Harshit Chhaya, Associate Director - HR, Avail Finance.

Relatively young in the corporate lifecycle, Harshit has close to 5 years of experience across multiple verticals of the HR function. Graduated in 2017 from XLRI Jamshedpur, Harshit spent his early career with Korn Ferry in Leadership Consulting and Executive Search. Post his stint with Korn Ferry, he was responsible for building the HR function from scratch for an Accel Partner and Tiger Global funded logistics startup – Cogoport, before moving on to Whitehat Jr. for a short stint. His responsibilities at Avail Finance include leading the HR function, managing the entire employee lifecycle.

 

Despite efforts by the government to bring blue-collared workers under the ambit of the banking system, the lending industry still seems to be skewed against this section. Blue-collar workers include labourers, industrial workers, domestic workers, beauticians, drivers, security guards, and office staff. While they form the larger part of our workforce and have a rising need for loans, the lending industry has major shortcomings in their product offerings for this section, with services neither user-friendly nor in line with the overall demand.

A cumulative lack of steady income, a sufficiently large footprint with credit bureaus, and a healthy bank balance mean that they often fall outside the formal lending parameters of banks and NBFCs. Consequently, they often depend on other sources such as employer loans or informal creditors to borrow money. This is the key market that leading fintechs are now targeting, disrupting the traditional lending beliefs in the process. 

Targeting the blue-collars workers

India has over 450 million blue-collar workers. A recent study found that approximately 120 million households in India have a yearly income ranging from ₹2 lakhs to ₹5 lakhs. The average salary range falls between ₹15,000 and ₹30,000, an indicator that they can have a reasonable disposable income and can be good candidates for the lending industry

The demand for loans is also fairly high in this segment. From two-wheelers to property and higher education loans, the requirements can include both essential as well as aspirational expenses. However, the formal credit system rarely considers them as ideal candidates. This can be counter-productive because it means that the industry loses a major part of the market which has the resources to avail loans. Fintechs are now starting to leverage technology to identify and address the needs of this growing consumer base.

Sources of blue-collar loans

Where do blue-collar workers usually go for loans? Those who have regular employment, often use employer loans to meet their requirements. Many companies have loan facilities like vehicle loans or housing loans. In some cases, there may be employees cooperative societies where they can also get access to employee loans. However, these loans are not always available. 
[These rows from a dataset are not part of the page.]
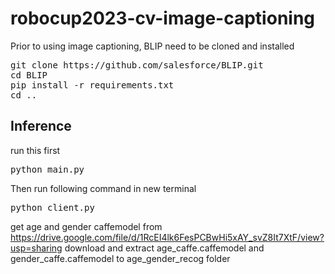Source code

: # robocup2023-cv-image-captioning
Prior to using image captioning, BLIP need to be cloned and installed
<pre>
git clone https://github.com/salesforce/BLIP.git
cd BLIP
pip install -r requirements.txt
cd ..
</pre>

## Inference
run this first
<pre>
python main.py
</pre>
Then run following command in new terminal
<pre>
python client.py
</pre>

get age and gender caffemodel from https://drive.google.com/file/d/1RcEI4lk6FesPCBwHi5xAY_svZ8It7XtF/view?usp=sharing
download and extract age_caffe.caffemodel and gender_caffe.caffemodel to age_gender_recog folder
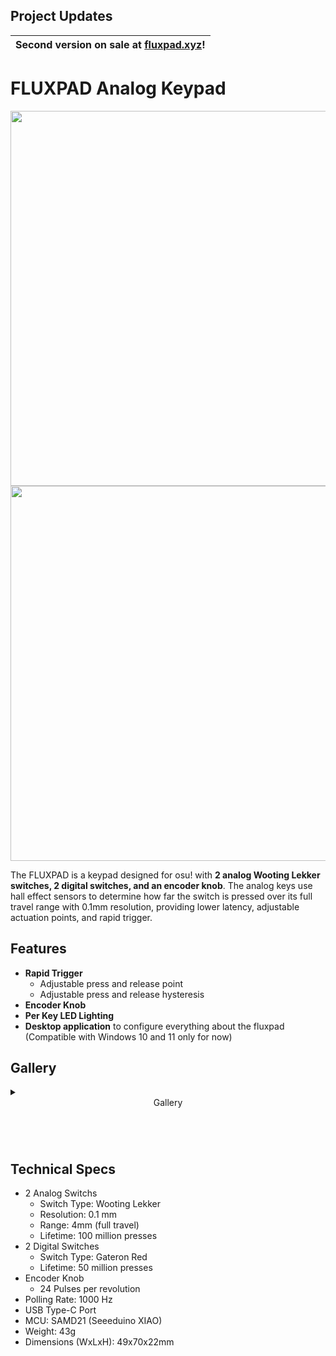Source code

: ## Project Updates

|  Second version on sale at [fluxpad.xyz](https://fluxpad.xyz/)! |
|---|

# FLUXPAD Analog Keypad


<picture>
  <source media="(prefers-color-scheme: dark)" srcset="assets/Branding/LogoDark.png?raw=True" width="600">
  <img alt="" src="assets/Branding/LogoDark.png?raw=True" width="600">
</picture>
<br>

<img src="assets/Photos/DSCF5579.jpg?raw=true" width="600">

The FLUXPAD is a keypad designed for osu! with **2 analog Wooting Lekker switches, 2 digital switches, and an encoder knob**. The analog keys use hall effect sensors to determine how far the switch is pressed over its full travel range with 0.1mm resolution, providing lower latency, adjustable actuation points, and rapid trigger.


## Features

- **Rapid Trigger**
  - Adjustable press and release point
  - Adjustable press and release hysteresis
- **Encoder Knob**
- **Per Key LED Lighting**
- **Desktop application** to configure everything about the fluxpad (Compatible with Windows 10 and 11 only for now)

## Gallery

<details><summary><header>Gallery</header></summary>
<p>
  
<a href="https://www.youtube.com/watch?v=YnBMVPY66ps" target="_blank" rel="noopener noreferrer">
 <img src="http://img.youtube.com/vi/YnBMVPY66ps/hqdefault.jpg" alt="Watch the video" height="400" border="10" />
</a>

![](assets/top_diagram.png?raw=true)

![](assets/exploded_labeled.png?raw=true)

![](assets/Photos/oblique_right2.jpg?raw=true)


</p>
</details>

## Technical Specs

- 2 Analog Switchs
  - Switch Type: Wooting Lekker
  - Resolution: 0.1 mm
  - Range: 4mm (full travel)
  - Lifetime: 100 million presses
- 2 Digital Switches
  - Switch Type: Gateron Red
  - Lifetime: 50 million presses
- Encoder Knob
  - 24 Pulses per revolution
- Polling Rate: 1000 Hz
- USB Type-C Port
- MCU: SAMD21 (Seeeduino XIAO)
- Weight: 43g
- Dimensions (WxLxH): 49x70x22mm
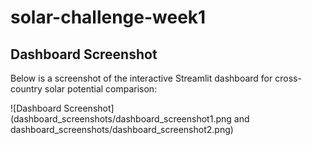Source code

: # solar-challenge-week1
## Dashboard Screenshot

Below is a screenshot of the interactive Streamlit dashboard for cross-country solar potential comparison:

![Dashboard Screenshot](dashboard_screenshots/dashboard_screenshot1.png and dashboard_screenshots/dashboard_screenshot2.png)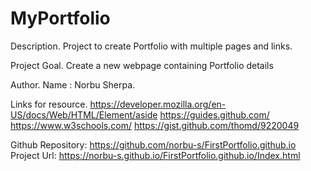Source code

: # MyPortfolio

Description.
Project to create Portfolio with multiple pages and links.

Project Goal.
Create a new webpage containing Portfolio details

Author.
Name : Norbu Sherpa.

Links for resource.
https://developer.mozilla.org/en-US/docs/Web/HTML/Element/aside
https://guides.github.com/
https://www.w3schools.com/
https://gist.github.com/thomd/9220049

Github Repository: https://github.com/norbu-s/FirstPortfolio.github.io
Project Url: https://norbu-s.github.io/FirstPortfolio.github.io/Index.html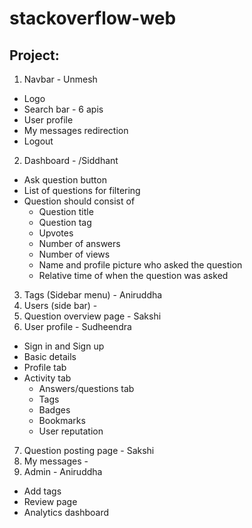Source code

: # stackoverflow-web

## Project:    

1. Navbar - Unmesh  
- Logo  
- Search bar - 6 apis  
- User profile  
- My messages redirection  
- Logout  
2. Dashboard -  /Siddhant  
- Ask question button  
- List of questions for filtering  
- Question should consist of  
    - Question title  
    - Question tag  
    - Upvotes  
    - Number of answers  
    - Number of views  
    - Name and profile picture who asked the question  
    - Relative time of when the question was asked  
3. Tags (Sidebar menu) - Aniruddha  
4. Users (side bar) -    
5. Question overview page - Sakshi  
6. User profile - Sudheendra  
- Sign in and Sign up  
- Basic details  
- Profile tab  
- Activity tab  
    - Answers/questions tab  
    - Tags  
    - Badges  
    - Bookmarks  
    - User reputation  
7. Question posting page  - Sakshi  
8. My messages -    
9. Admin - Aniruddha  
- Add tags  
- Review page  
- Analytics dashboard  

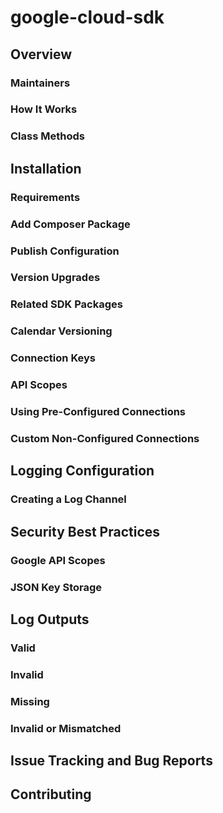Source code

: # google-cloud-sdk

## Overview

### Maintainers

### How It Works

### Class Methods

## Installation

### Requirements

### Add Composer Package

### Publish Configuration

### Version Upgrades

### Related SDK Packages

### Calendar Versioning

### Connection Keys

### API Scopes

### Using Pre-Configured Connections

### Custom Non-Configured Connections

## Logging Configuration

### Creating a Log Channel

## Security Best Practices

### Google API Scopes

### JSON Key Storage

## Log Outputs

### Valid 

### Invalid

### Missing 

### Invalid or Mismatched

## Issue Tracking and Bug Reports

## Contributing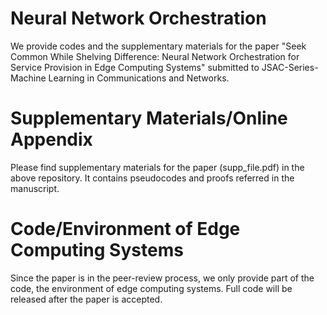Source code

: # Neural Network Orchestration
We provide codes and the supplementary materials for the paper "Seek Common While Shelving Difference: Neural Network Orchestration for Service Provision in Edge Computing Systems" submitted to JSAC-Series- Machine Learning in Communications and Networks.

# Supplementary Materials/Online Appendix
Please find supplementary materials for the paper (supp_file.pdf) in the above repository. It contains pseudocodes and proofs referred in the manuscript. 

# Code/Environment of Edge Computing Systems 
Since the paper is in the peer-review process, we only provide part of the code, the environment of edge computing systems. Full code will be released after the paper is accepted.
Many blue-collar workers also fall outside the ambit of formal employment, often working as freelancers or in companies that may not even provide them with a regular fixed paycheck. Given these conditions, many of them end up going to money lenders outside the formal credit infrastructure. These lenders often charge an unreasonably high-interest rate that ends up choking the borrower, catching workers in a vicious debt cycle.

The result is that we have a large segment of the population that needs loans and is capable of repayment, but is unable to access them through the regular channels. As a result, they often fail to exploit the opportunities and advantages that are easily available to people with higher incomes. Not only does it harm their prospects, but it can also have a generational impact where the lack of the privilege of one generation limits the opportunities for the coming generations.

Breaking the stereotype

Many fintechs have stepped up to bridge this gap. The key differentiating factor is the availability of technology that has helped them tackle the credit challenges. Coupled with some innovative and bold measures, these fintechs have been largely successful in tapping this massive market with a healthy scope for further expansion. Some of their key levers for growth are:

Data: One of the challenges faced by this income class is the lack of reliable data they can furnish as part of loan surety. With no assets or credit cards, they cannot furnish sufficient proof of their income or spending pattern. Fintechs have resolved this challenge by collecting data from their digital footprint through tools like UPI spend, lifestyle apps, location data, and demographic information. 

Partnering with banks: While banks are limited by rigid rules and regulations when it comes to assessing and structuring loans, fintechs can use an alternative model. In many cases, they have stepped in as a bridge between the banks and the borrowers by partnering with banks to disburse and handle the end-to-end management of loans. It’s a win-win situation for all where the banks can widen their ambit to the working class while reducing their risks. Fintechs can reach out to a growing class of consumers with high demand, while the borrowers finally have easy access to the banking structure. 

Flexible repayments: One of the challenges in lending to blue-collar workers is repayment. Since many such workers fall under the gig economy, they don’t have a fixed pay date for every month. In addition, many of them may not have the financial means to repay loans if their repayment date falls before their payday. Fintechs have worked around this bottleneck by restructuring repayments according to the worker’s payday. This flexibility ensures that loans are repaid immediately on the availability of their pay, thus reducing the chances of default. 

Consolidated services: A significant advantage that fintechs offer across the board is the consolidation of financial services. Lending platforms offer loans that can range from small-ticket loans like buying gold for marriage to more long-term lending like education loans. In addition, some platforms also provide services like insurance or investment advice.  

Blue-collar workers form the backbone of our economy. To ensure that the economy goes forward, we need to ensure that they are also included in our formal credit structure. Emerging fintechs with their innovative measures have provided a much-needed bridge to address their credit needs and thereby, help in strengthening the lending infrastructure of the economy as a whole.